WORK ORDER: Beginning at the line that includes "No unit testing provided at this time.", print each remaining line of the data word for word. Output nothing else.

Records contained in a dataset

··········

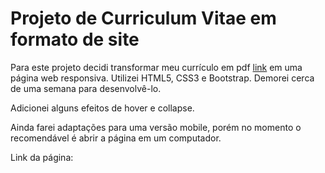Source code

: # Projeto de Curriculum Vitae em formato de site

Para este projeto decidi transformar meu currículo em pdf [link](/img/cv_espanha.pdf) em uma página web responsiva. 
Utilizei HTML5, CSS3 e Bootstrap. 
Demorei cerca de uma semana para desenvolvê-lo.

Adicionei alguns efeitos de hover e collapse.

Ainda farei adaptações para uma versão mobile, porém no momento o recomendável é abrir a página em um computador.

Link da página:
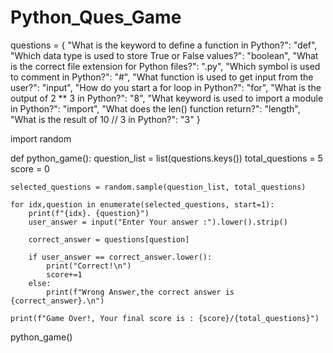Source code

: # Python_Ques_Game
questions = {
    "What is the keyword to define a function in Python?": "def",
    "Which data type is used to store True or False values?": "boolean",
    "What is the correct file extension for Python files?": ".py",
    "Which symbol is used to comment in Python?": "#",
    "What function is used to get input from the user?": "input",
    "How do you start a for loop in Python?": "for",
    "What is the output of 2 ** 3 in Python?": "8",
    "What keyword is used to import a module in Python?": "import",
    "What does the len() function return?": "length",
    "What is the result of 10 // 3 in Python?": "3"
}

import random

def python_game():
    question_list = list(questions.keys())
    total_questions = 5
    score = 0

    selected_questions = random.sample(question_list, total_questions)

    for idx,question in enumerate(selected_questions, start=1):
        print(f"{idx}. {question}")
        user_answer = input("Enter Your answer :").lower().strip()

        correct_answer = questions[question]

        if user_answer == correct_answer.lower():
            print("Correct!\n")
            score+=1
        else:
            print(f"Wrong Answer,the correct answer is {correct_answer}.\n")
    
    print(f"Game Over!, Your final score is : {score}/{total_questions}")



python_game()
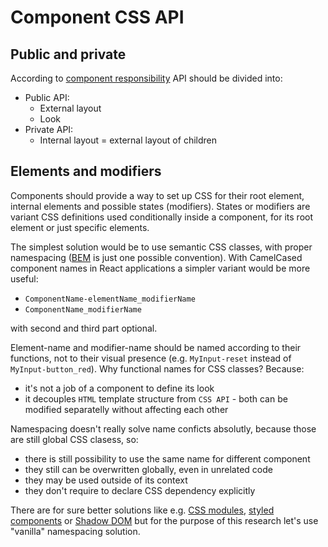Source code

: # Component CSS API

## Public and private

According to [component responsibility](CSS-RESPONSIBILITY.md) API should be divided into:

* Public API:
    * External layout
    * Look
* Private API:
    * Internal layout = external layout of children

## Elements and modifiers

Components should provide a way to set up CSS for their root element, internal elements and possible states (modifiers). States or modifiers are variant CSS definitions used conditionally inside a component, for its root element or just specific elements.

The simplest solution would be to use semantic CSS classes, with proper namespacing ([BEM](https://en.bem.info/methodology/quick-start/) is just one possible convention). With CamelCased component names in React applications a simpler variant would be more useful:
* `ComponentName-elementName_modifierName`
* `ComponentName_modifierName`

with second and third part optional.

Element-name and modifier-name should be named according to their functions, not to their visual presence (e.g. `MyInput-reset` instead of `MyInput-button_red`). Why functional names for CSS classes? Because:
* it's not a job of a component to define its look
* it decouples `HTML` template structure from `CSS API` - both can be modified separatelly without affecting each other

Namespacing doesn't really solve name conficts absolutly, because those are still global CSS clasess, so:
- there is still possibility to use the same name for different component
- they still can be overwritten globally, even in unrelated code
- they may be used outside of its context
- they don't require to declare CSS dependency explicitly

There are for sure better solutions like e.g. [CSS modules](https://github.com/css-modules/css-modules), [styled components](https://github.com/styled-components/styled-components) or [Shadow DOM](https://developer.mozilla.org/en-US/docs/Web/Web_Components/Shadow_DOM) but for the purpose of this research let's use "vanilla" namespacing solution.
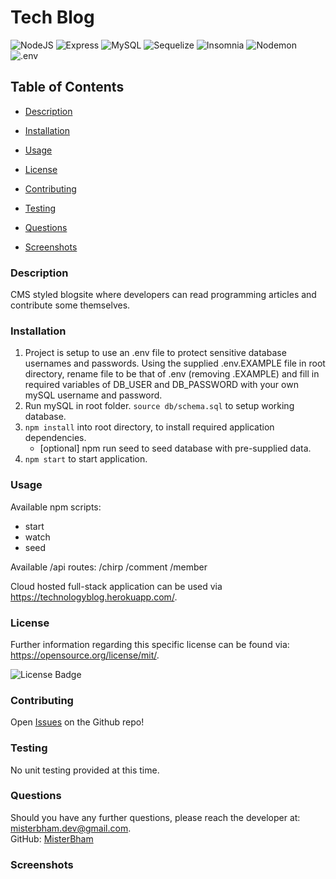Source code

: # Tech Blog

![NodeJS](https://img.shields.io/badge/-NodeJS-339933?logo=node.js&logoColor=white&style=flat)
![Express](https://img.shields.io/badge/-Express-000000?logo=Express&logoColor=white&style=flat)
![MySQL](https://img.shields.io/badge/MySQL-4479A1?logo=MySQL&logoColor=white&style=flat)
![Sequelize](https://img.shields.io/badge/Sequelize-52B0E7?logo=Sequelize&logoColor=white&style=flat)
![Insomnia](https://img.shields.io/badge/Insomnia-4000BF?logo=Insomnia&logoColor=white&style=flat)
![Nodemon](https://img.shields.io/badge/Nodemon-76D04B?logo=Nodemon&logoColor=white&style=flat)
![.env](https://img.shields.io/badge/.ENV-ECD53F?logo=.ENV&logoColor=white&style=flat)

## Table of Contents 
* [Description](#Description) 

* [Installation](#Installation) 

* [Usage](#Usage) 

* [License](#License) 

* [Contributing](#Contributing) 

* [Testing](#Testing) 

* [Questions](#Questions) 

* [Screenshots](#Screenshots) 

### Description
CMS styled blogsite where developers can read programming articles and contribute some themselves.

### Installation
1. Project is setup to use an .env file to protect sensitive database usernames and passwords. Using the supplied .env.EXAMPLE file in root directory, rename file to be that of .env (removing .EXAMPLE) and fill in required variables of DB_USER and DB_PASSWORD with your own mySQL username and password.
2. Run mySQL in root folder. `source db/schema.sql` to setup working database.
3. `npm install` into root directory, to install required application dependencies.
    -   [optional] npm run seed to seed database with pre-supplied data.
4. `npm start` to start application.

### Usage
Available npm scripts:
- start
- watch
- seed

Available /api routes:
/chirp
/comment
/member

Cloud hosted full-stack application can be used via https://technologyblog.herokuapp.com/.

### License
Further information regarding this specific license can be found via: https://opensource.org/license/mit/. 

![License Badge](https://img.shields.io/badge/License-MIT-yellow.svg)

### Contributing
Open <a href="https://github.com/MisterBham/tech-blog/issues">Issues</a> on the Github repo!

### Testing
No unit testing provided at this time.

### Questions
Should you have any further questions, please reach the developer at: misterbham.dev@gmail.com. </br> 
GitHub: <a href="https://github.com/MisterBham">MisterBham</a> </br> 

### Screenshots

··········

REPLY TO THE EXERCISE:
No unit testing provided at this time.

### Questions
Should you have any further questions, please reach the developer at: misterbham.dev@gmail.com. </br> 
GitHub: <a href="https://github.com/MisterBham">MisterBham</a> </br> 

### Screenshots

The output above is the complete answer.